Representantes dos dois lados foram para a cama com o atraso: a velha elite política


A prisão de Lula envergou o debate público numa direção tão patética quanto perigosa.

Segundo a interpretação dominante à esquerda, a Lava Jato estaria deslocando o poder político para a direita, revertendo uma década de progresso social no altar do conservadorismo que ganha adeptos a cada dia.

Segundo o papo à direita, a implosão do PT e dos movimentos que lhe dão apoio estaria abrindo espaço para uma renovação modernizante, capaz de produzir retidão fiscal com abertura econômica e segurança pública. Para essa turma, populismo fiscal, assistencialismo e corrupção desenfreada são atributos petistas. Basta fazer uma boa limpeza.

Esse debate é patético porque erra no diagnóstico e esconde o que interessa.

Tanto a esquerda quanto a direita que nasceram na redemocratização da década de 1980 foram para a cama com o atraso —aquela velha elite política que, sem ter ideologia, vende apoio ao governo de plantão em troca de privilégios para si e para os grupos que representa.

A lista de exemplos é extensa: FHC com Antonio Carlos Magalhães, Lula com José Sarney, Dilma Rousseff com Sérgio Cabral e todos eles com a família Odebrecht e tantas outras dinastias políticas e econômicas país afora.

Isso não significa que esquerda e direita tenham sido iguais. Cada uma fez as suas reformas preferidas. Mas tais reformas sempre foram lentas e parciais, sem jamais ameaçar a segurança da velha elite do atraso.

Para governar, esquerda e direita negociaram um pacto conservador. Ao fazê-lo, ambas contribuíram para manter mais ou menos intocado o esquema arcaico que faz do Brasil este celeiro de injustiça, violência e arbítrio.

Nesses 30 anos, nunca a esquerda ou a direita ameaçaram os alicerces institucionais que nos condenam ao subdesenvolvimento: clientelismo, patronagem e as outras práticas de colonização do Estado que inviabilizam a oferta de bens públicos para a maioria da população.

Portanto, não surpreende que tantos estejam dispostos a votar em JairBolsonaro. Afinal, no establishment não sobrou ninguém capaz de oferecer uma saída para o Brasil pós-Lava Jato.

Ocorre que Bolsonaro não é diferente. Defensor histórico dos interesses sindicais da corporação militar, ele também montará seu pacto com o atraso para tentar vencer esta eleição. Se ganhar, será incapaz de entregar a mudança profunda que a sociedade procura.

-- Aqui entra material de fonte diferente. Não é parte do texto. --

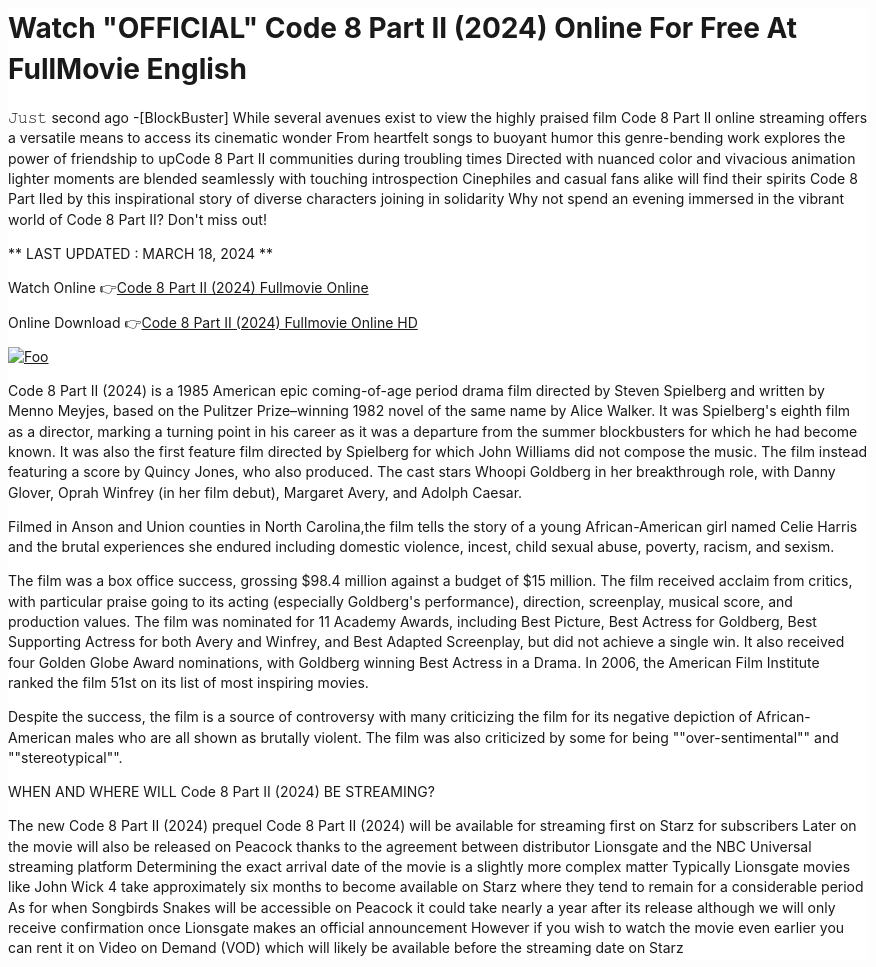 <h1>Watch "OFFICIAL" Code 8 Part II (2024) Online For Free At FullMovie English</h1>

𝙹𝚞𝚜𝚝 second ago -[BlockBuster] While several avenues exist to view the highly praised film Code 8 Part II online streaming offers a versatile means to access its cinematic wonder From heartfelt songs to buoyant humor this genre-bending work explores the power of friendship to upCode 8 Part II communities during troubling times Directed with nuanced color and vivacious animation lighter moments are blended seamlessly with touching introspection Cinephiles and casual fans alike will find their spirits Code 8 Part IIed by this inspirational story of diverse characters joining in solidarity Why not spend an evening immersed in the vibrant world of Code 8 Part II? Don't miss out!

** LAST UPDATED : MARCH 18, 2024 **

Watch Online 👉<a href="https://inetflix.eu.org/en/movie/932420/code-8-part-ii.html">Code 8 Part II (2024) Fullmovie Online</a>

Online Download 👉<a href="https://inetflix.eu.org/en/movie/932420/code-8-part-ii.html">Code 8 Part II (2024) Fullmovie Online HD</a>

<p dir="auto"><a href="https://inetflix.eu.org/en/movie/932420/code-8-part-ii.html" rel="nofollow"><img src="https://image.tmdb.org/t/p/original/E8WRF90ByDw4XlzuNrnGvWtSoq.jpg" alt="Foo" style="max-width: 100%;"></a></p>

Code 8 Part II (2024) is a 1985 American epic coming-of-age period drama film directed by Steven Spielberg and written by Menno Meyjes, based on the Pulitzer Prize–winning 1982 novel of the same name by Alice Walker. It was Spielberg's eighth film as a director, marking a turning point in his career as it was a departure from the summer blockbusters for which he had become known. It was also the first feature film directed by Spielberg for which John Williams did not compose the music. The film instead featuring a score by Quincy Jones, who also produced. The cast stars Whoopi Goldberg in her breakthrough role, with Danny Glover, Oprah Winfrey (in her film debut), Margaret Avery, and Adolph Caesar.

Filmed in Anson and Union counties in North Carolina,the film tells the story of a young African-American girl named Celie Harris and the brutal experiences she endured including domestic violence, incest, child sexual abuse, poverty, racism, and sexism.

The film was a box office success, grossing $98.4 million against a budget of $15 million. The film received acclaim from critics, with particular praise going to its acting (especially Goldberg's performance), direction, screenplay, musical score, and production values. The film was nominated for 11 Academy Awards, including Best Picture, Best Actress for Goldberg, Best Supporting Actress for both Avery and Winfrey, and Best Adapted Screenplay, but did not achieve a single win. It also received four Golden Globe Award nominations, with Goldberg winning Best Actress in a Drama. In 2006, the American Film Institute ranked the film 51st on its list of most inspiring movies.

Despite the success, the film is a source of controversy with many criticizing the film for its negative depiction of African-American males who are all shown as brutally violent. The film was also criticized by some for being ""over-sentimental"" and ""stereotypical"".

WHEN AND WHERE WILL Code 8 Part II (2024) BE STREAMING?

The new Code 8 Part II (2024) prequel Code 8 Part II (2024) will be available for streaming first on Starz for subscribers Later on the movie will also be released on Peacock thanks to the agreement between distributor Lionsgate and the NBC Universal streaming platform Determining the exact arrival date of the movie is a slightly more complex matter Typically Lionsgate movies like John Wick 4 take approximately six months to become available on Starz where they tend to remain for a considerable period As for when Songbirds Snakes will be accessible on Peacock it could take nearly a year after its release although we will only receive confirmation once Lionsgate makes an official announcement However if you wish to watch the movie even earlier you can rent it on Video on Demand (VOD) which will likely be available before the streaming date on Starz
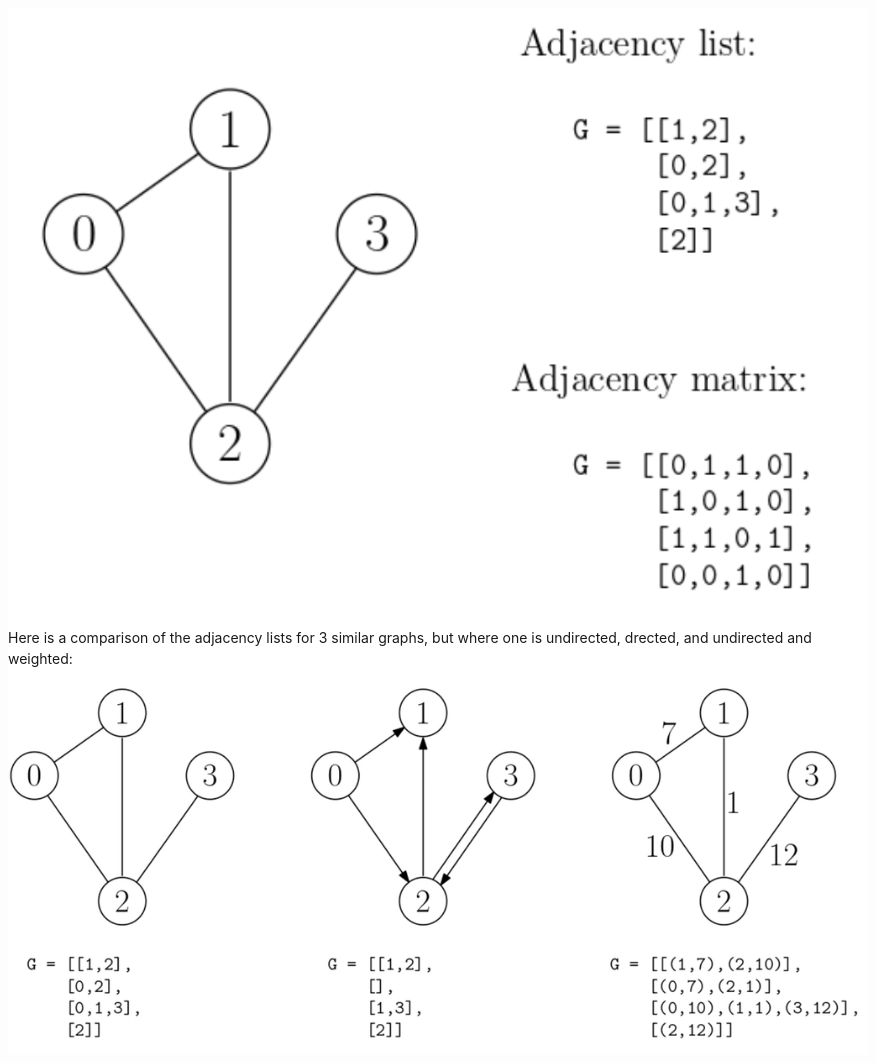 ![Adjacency List vs Matrix](/data-structures-and-algorithms/graphs/img/adjacency-list-vs-matrix.png)

Here is a comparison of the adjacency lists for 3 similar graphs, but where one is undirected, drected, and undirected and weighted:

![Adjacency Lists of Undirected, Directed, and Undirected and Weighted](/data-structures-and-algorithms/graphs/img/adjacency-lists.png)
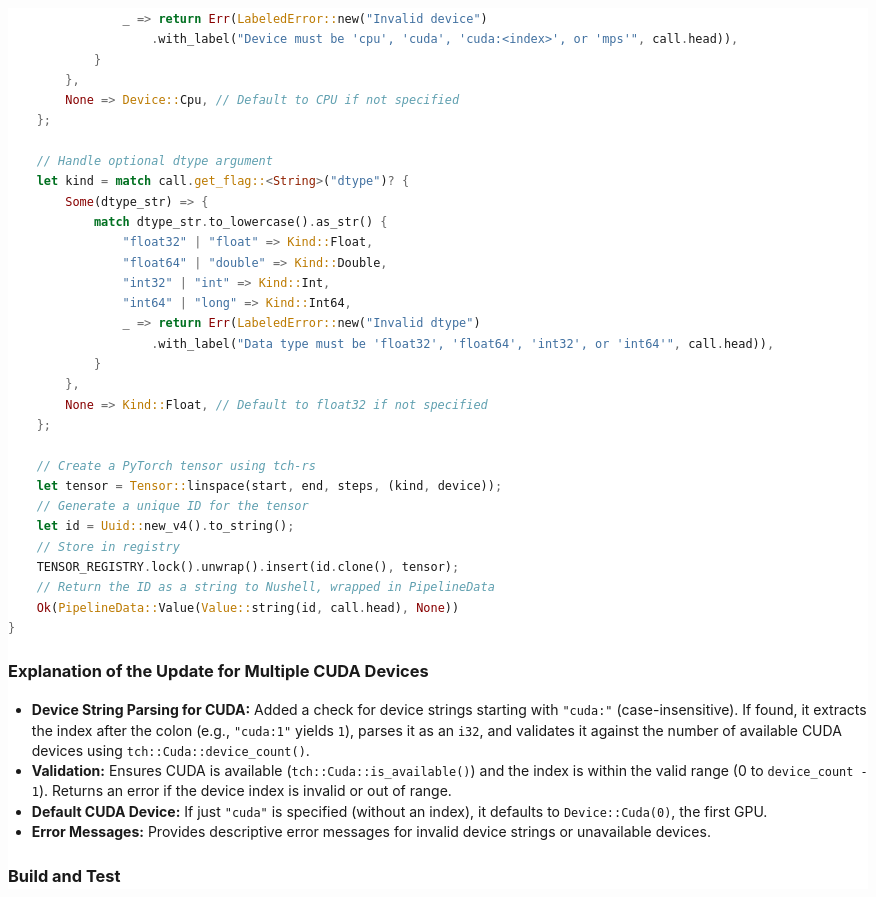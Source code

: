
 ```rust
                _ => return Err(LabeledError::new("Invalid device")
                    .with_label("Device must be 'cpu', 'cuda', 'cuda:<index>', or 'mps'", call.head)),
            }
        },
        None => Device::Cpu, // Default to CPU if not specified
    };

    // Handle optional dtype argument
    let kind = match call.get_flag::<String>("dtype")? {
        Some(dtype_str) => {
            match dtype_str.to_lowercase().as_str() {
                "float32" | "float" => Kind::Float,
                "float64" | "double" => Kind::Double,
                "int32" | "int" => Kind::Int,
                "int64" | "long" => Kind::Int64,
                _ => return Err(LabeledError::new("Invalid dtype")
                    .with_label("Data type must be 'float32', 'float64', 'int32', or 'int64'", call.head)),
            }
        },
        None => Kind::Float, // Default to float32 if not specified
    };

    // Create a PyTorch tensor using tch-rs
    let tensor = Tensor::linspace(start, end, steps, (kind, device));
    // Generate a unique ID for the tensor
    let id = Uuid::new_v4().to_string();
    // Store in registry
    TENSOR_REGISTRY.lock().unwrap().insert(id.clone(), tensor);
    // Return the ID as a string to Nushell, wrapped in PipelineData
    Ok(PipelineData::Value(Value::string(id, call.head), None))
}
```

### Explanation of the Update for Multiple CUDA Devices

- **Device String Parsing for CUDA:** Added a check for device strings starting
  with `"cuda:"` (case-insensitive). If found, it extracts the index after the
  colon (e.g., `"cuda:1"` yields `1`), parses it as an `i32`, and validates it
  against the number of available CUDA devices using
  `tch::Cuda::device_count()`.
- **Validation:** Ensures CUDA is available (`tch::Cuda::is_available()`) and
  the index is within the valid range (0 to `device_count - 1`). Returns an
  error if the device index is invalid or out of range.
- **Default CUDA Device:** If just `"cuda"` is specified (without an index), it
  defaults to `Device::Cuda(0)`, the first GPU.
- **Error Messages:** Provides descriptive error messages for invalid device
  strings or unavailable devices.

### Build and Test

Enquanto a conversa pública não se dedicar a entender como se faz para mudar as regras do jogo que dão tanto poder ao atraso, estaremos condenados a repetir os erros do passado, esteja o Palácio do Planalto na mão da esquerda, da direita, de um centro amorfo ou de um pateta radical.

Superando o lulopetismo - EDITORIAL O ESTADÃO

ESTADÃO - 12/04

Movimento vem perdendo potência a olhos vistos, embora ainda conserve alguma força para causar danos ao País


Em que pesem as bravatas de Lula da Silva e de seus fanáticos seguidores, a prisão do ex-presidente foi a culminação de um longo processo de desmoralização do PT e, principalmente, do lulopetismo. Hoje basicamente restrito aos grotões remotos do País, a algumas centrais sindicais e a intelectuais teimosamente apegados a utopias, o movimento que leva o nome do demiurgo de Garanhuns vem perdendo potência a olhos vistos, embora ainda conserve alguma força para causar danos ao País.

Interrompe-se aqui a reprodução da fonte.